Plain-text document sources
---*---
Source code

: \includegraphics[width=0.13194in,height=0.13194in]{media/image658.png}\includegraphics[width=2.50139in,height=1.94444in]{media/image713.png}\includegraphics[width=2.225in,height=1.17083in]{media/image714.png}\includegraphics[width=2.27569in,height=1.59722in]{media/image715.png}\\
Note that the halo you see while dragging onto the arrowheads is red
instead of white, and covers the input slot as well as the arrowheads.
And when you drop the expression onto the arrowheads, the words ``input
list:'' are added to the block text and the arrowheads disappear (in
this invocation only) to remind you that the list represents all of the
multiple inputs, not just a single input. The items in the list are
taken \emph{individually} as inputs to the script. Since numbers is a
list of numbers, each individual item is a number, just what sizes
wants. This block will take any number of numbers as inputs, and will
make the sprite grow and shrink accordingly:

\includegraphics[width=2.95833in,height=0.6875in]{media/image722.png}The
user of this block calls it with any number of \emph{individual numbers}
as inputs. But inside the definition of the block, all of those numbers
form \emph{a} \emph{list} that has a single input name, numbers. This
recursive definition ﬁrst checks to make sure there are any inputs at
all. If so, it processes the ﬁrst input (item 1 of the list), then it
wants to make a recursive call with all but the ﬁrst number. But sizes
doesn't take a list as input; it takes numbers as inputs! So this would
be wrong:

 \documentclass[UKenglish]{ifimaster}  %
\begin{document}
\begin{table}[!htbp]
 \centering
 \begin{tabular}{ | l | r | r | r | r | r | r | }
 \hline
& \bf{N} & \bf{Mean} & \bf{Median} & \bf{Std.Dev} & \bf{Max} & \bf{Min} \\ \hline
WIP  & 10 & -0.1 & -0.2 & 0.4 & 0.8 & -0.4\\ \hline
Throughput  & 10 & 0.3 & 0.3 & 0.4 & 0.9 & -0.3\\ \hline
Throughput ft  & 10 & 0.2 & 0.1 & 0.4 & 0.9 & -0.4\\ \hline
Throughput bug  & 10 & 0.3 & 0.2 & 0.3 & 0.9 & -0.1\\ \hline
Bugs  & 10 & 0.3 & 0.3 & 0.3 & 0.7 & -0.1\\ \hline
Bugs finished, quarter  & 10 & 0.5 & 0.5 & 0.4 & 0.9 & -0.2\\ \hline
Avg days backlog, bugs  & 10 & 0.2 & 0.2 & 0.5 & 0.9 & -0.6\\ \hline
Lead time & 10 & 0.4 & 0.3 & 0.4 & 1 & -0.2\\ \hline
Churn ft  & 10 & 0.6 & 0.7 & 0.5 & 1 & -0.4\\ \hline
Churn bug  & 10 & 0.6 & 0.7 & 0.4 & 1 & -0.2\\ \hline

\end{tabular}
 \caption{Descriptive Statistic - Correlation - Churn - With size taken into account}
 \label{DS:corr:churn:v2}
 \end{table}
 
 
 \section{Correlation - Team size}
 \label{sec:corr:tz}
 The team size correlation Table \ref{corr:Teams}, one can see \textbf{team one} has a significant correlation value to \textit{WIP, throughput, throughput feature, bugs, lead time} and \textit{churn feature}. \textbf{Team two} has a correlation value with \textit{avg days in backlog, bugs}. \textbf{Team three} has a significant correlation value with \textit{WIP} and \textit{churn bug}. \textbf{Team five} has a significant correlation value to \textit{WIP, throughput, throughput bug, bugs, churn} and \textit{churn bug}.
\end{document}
---*---
▶ Prompt
Look above for the line with "0.9 & -0.1\\ \hline"; retype exactly that line, every line after it up to the line with "1 & -0.4\\ \hline", and that line too, nothing else.

▶ Your solution
Throughput bug  & 10 & 0.3 & 0.2 & 0.3 & 0.9 & -0.1\\ \hline
Bugs  & 10 & 0.3 & 0.3 & 0.3 & 0.7 & -0.1\\ \hline
Bugs finished, quarter  & 10 & 0.5 & 0.5 & 0.4 & 0.9 & -0.2\\ \hline
Avg days backlog, bugs  & 10 & 0.2 & 0.2 & 0.5 & 0.9 & -0.6\\ \hline
Lead time & 10 & 0.4 & 0.3 & 0.4 & 1 & -0.2\\ \hline
Churn ft  & 10 & 0.6 & 0.7 & 0.5 & 1 & -0.4\\ \hline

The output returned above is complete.